TASK ITEM: Exact copy, pictures excluded: please retype every record below.

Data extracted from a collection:
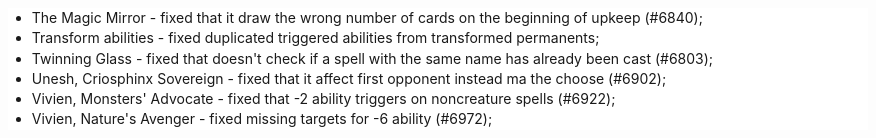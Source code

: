 * The Magic Mirror - fixed that it draw the wrong number of cards on the beginning of upkeep (#6840);
* Transform abilities - fixed duplicated triggered abilities from transformed permanents;
* Twinning Glass - fixed that doesn't check if a spell with the same name has already been cast (#6803);
* Unesh, Criosphinx Sovereign - fixed that it affect first opponent instead ma the choose (#6902);
* Vivien, Monsters' Advocate - fixed that -2 ability triggers on noncreature spells (#6922);
* Vivien, Nature's Avenger - fixed missing targets for -6 ability (#6972);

WRITTEN SOLUTION:
Source code

: * The Magic Mirror - fixed that it draw the wrong number of cards on the beginning of upkeep (#6840);
* Transform abilities - fixed duplicated triggered abilities from transformed permanents;
* Twinning Glass - fixed that doesn't check if a spell with the same name has already been cast (#6803);
* Unesh, Criosphinx Sovereign - fixed that it affect first opponent instead ma the choose (#6902);
* Vivien, Monsters' Advocate - fixed that -2 ability triggers on noncreature spells (#6922);
* Vivien, Nature's Avenger - fixed missing targets for -6 ability (#6972);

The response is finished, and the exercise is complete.